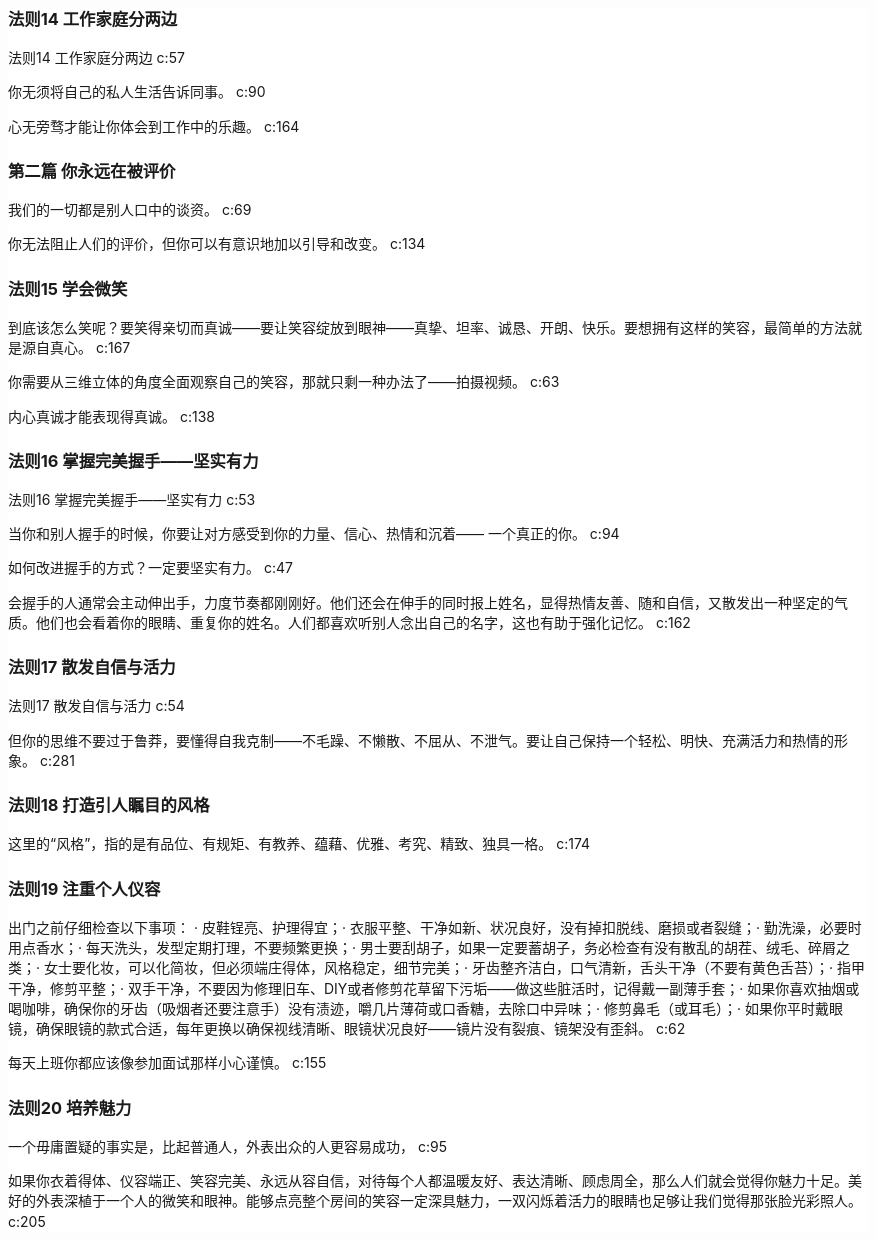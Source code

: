 ### 法则14 工作家庭分两边

法则14 工作家庭分两边 c:57

你无须将自己的私人生活告诉同事。 c:90

心无旁骛才能让你体会到工作中的乐趣。 c:164

### 第二篇 你永远在被评价

我们的一切都是别人口中的谈资。 c:69

你无法阻止人们的评价，但你可以有意识地加以引导和改变。 c:134

### 法则15 学会微笑

到底该怎么笑呢？要笑得亲切而真诚——要让笑容绽放到眼神——真挚、坦率、诚恳、开朗、快乐。要想拥有这样的笑容，最简单的方法就是源自真心。 c:167

你需要从三维立体的角度全面观察自己的笑容，那就只剩一种办法了——拍摄视频。 c:63

内心真诚才能表现得真诚。 c:138

### 法则16 掌握完美握手——坚实有力

法则16 掌握完美握手——坚实有力 c:53

当你和别人握手的时候，你要让对方感受到你的力量、信心、热情和沉着—— 一个真正的你。 c:94

如何改进握手的方式？一定要坚实有力。 c:47

会握手的人通常会主动伸出手，力度节奏都刚刚好。他们还会在伸手的同时报上姓名，显得热情友善、随和自信，又散发出一种坚定的气质。他们也会看着你的眼睛、重复你的姓名。人们都喜欢听别人念出自己的名字，这也有助于强化记忆。 c:162

### 法则17 散发自信与活力

法则17 散发自信与活力 c:54

但你的思维不要过于鲁莽，要懂得自我克制——不毛躁、不懒散、不屈从、不泄气。要让自己保持一个轻松、明快、充满活力和热情的形象。 c:281

### 法则18 打造引人瞩目的风格

这里的“风格”，指的是有品位、有规矩、有教养、蕴藉、优雅、考究、精致、独具一格。 c:174

### 法则19 注重个人仪容

出门之前仔细检查以下事项： · 皮鞋锃亮、护理得宜；· 衣服平整、干净如新、状况良好，没有掉扣脱线、磨损或者裂缝；· 勤洗澡，必要时用点香水；· 每天洗头，发型定期打理，不要频繁更换；· 男士要刮胡子，如果一定要蓄胡子，务必检查有没有散乱的胡茬、绒毛、碎屑之类；· 女士要化妆，可以化简妆，但必须端庄得体，风格稳定，细节完美；· 牙齿整齐洁白，口气清新，舌头干净（不要有黄色舌苔）；· 指甲干净，修剪平整；· 双手干净，不要因为修理旧车、DIY或者修剪花草留下污垢——做这些脏活时，记得戴一副薄手套；· 如果你喜欢抽烟或喝咖啡，确保你的牙齿（吸烟者还要注意手）没有渍迹，嚼几片薄荷或口香糖，去除口中异味；· 修剪鼻毛（或耳毛）；· 如果你平时戴眼镜，确保眼镜的款式合适，每年更换以确保视线清晰、眼镜状况良好——镜片没有裂痕、镜架没有歪斜。 c:62

每天上班你都应该像参加面试那样小心谨慎。 c:155

### 法则20 培养魅力

一个毋庸置疑的事实是，比起普通人，外表出众的人更容易成功， c:95

如果你衣着得体、仪容端正、笑容完美、永远从容自信，对待每个人都温暖友好、表达清晰、顾虑周全，那么人们就会觉得你魅力十足。美好的外表深植于一个人的微笑和眼神。能够点亮整个房间的笑容一定深具魅力，一双闪烁着活力的眼睛也足够让我们觉得那张脸光彩照人。 c:205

* WHAT THIS TASK INVOLVES *
What lines of the material above hold the string "掌握完美握手"? Please copy them.

* EXERCISE SOLUTION *
### 法则16 掌握完美握手——坚实有力
法则16 掌握完美握手——坚实有力 c:53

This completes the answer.